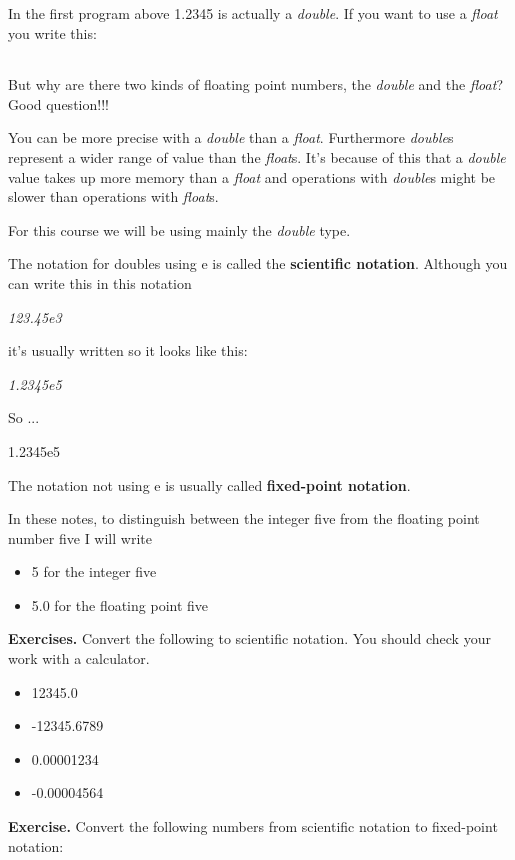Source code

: \documentclass[
]{article}
\providecommand{\tightlist}{%
  \setlength{\itemsep}{0pt}\setlength{\parskip}{0pt}}
\begin{document}
In the first program above 1.2345 is actually a \emph{double}. If you
want to use a \emph{float} you write this:

\begin{longtable}[]{@{}@{}}
\toprule
\endhead
\bottomrule
\end{longtable}

But why are there two kinds of floating point numbers, the \emph{double}
and the \emph{float}? Good question!!!

You can be more precise with a \emph{double} than a \emph{float}.
Furthermore \emph{double}s represent a wider range of value than the
\emph{float}s. It's because of this that a \emph{double} value takes up
more memory than a \emph{float }and operations with \emph{double}s might
be slower than operations with \emph{float}s.

For this course we will be using mainly the \emph{double} type.

The notation for doubles using e is called the \textbf{scientific
notation}. Although you can write this in this notation

\emph{123.45e3}

it's usually written so it looks like this:

\emph{1.2345e5}

So ...

1.2345e5

The notation not using e is usually called \textbf{fixed-point
notation}.

In these notes, to distinguish between the integer five from the
floating point number five I will write

\begin{itemize}
\item
  5 for the integer five
\item
  5.0 for the floating point five
\end{itemize}

\textbf{Exercises.} Convert the following to scientific notation. You
should check your work with a calculator.

\begin{itemize}
\tightlist
\item
  12345.0
\item
  -12345.6789
\item
  0.00001234
\item
  -0.00004564
\end{itemize}

\textbf{Exercise.} Convert the following numbers from scientific
notation to fixed-point notation:
\end{document}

Task prompt: Counting only lines that hold the word "usually", state how many the material contains, and add nothing.

Response for this exercise: 2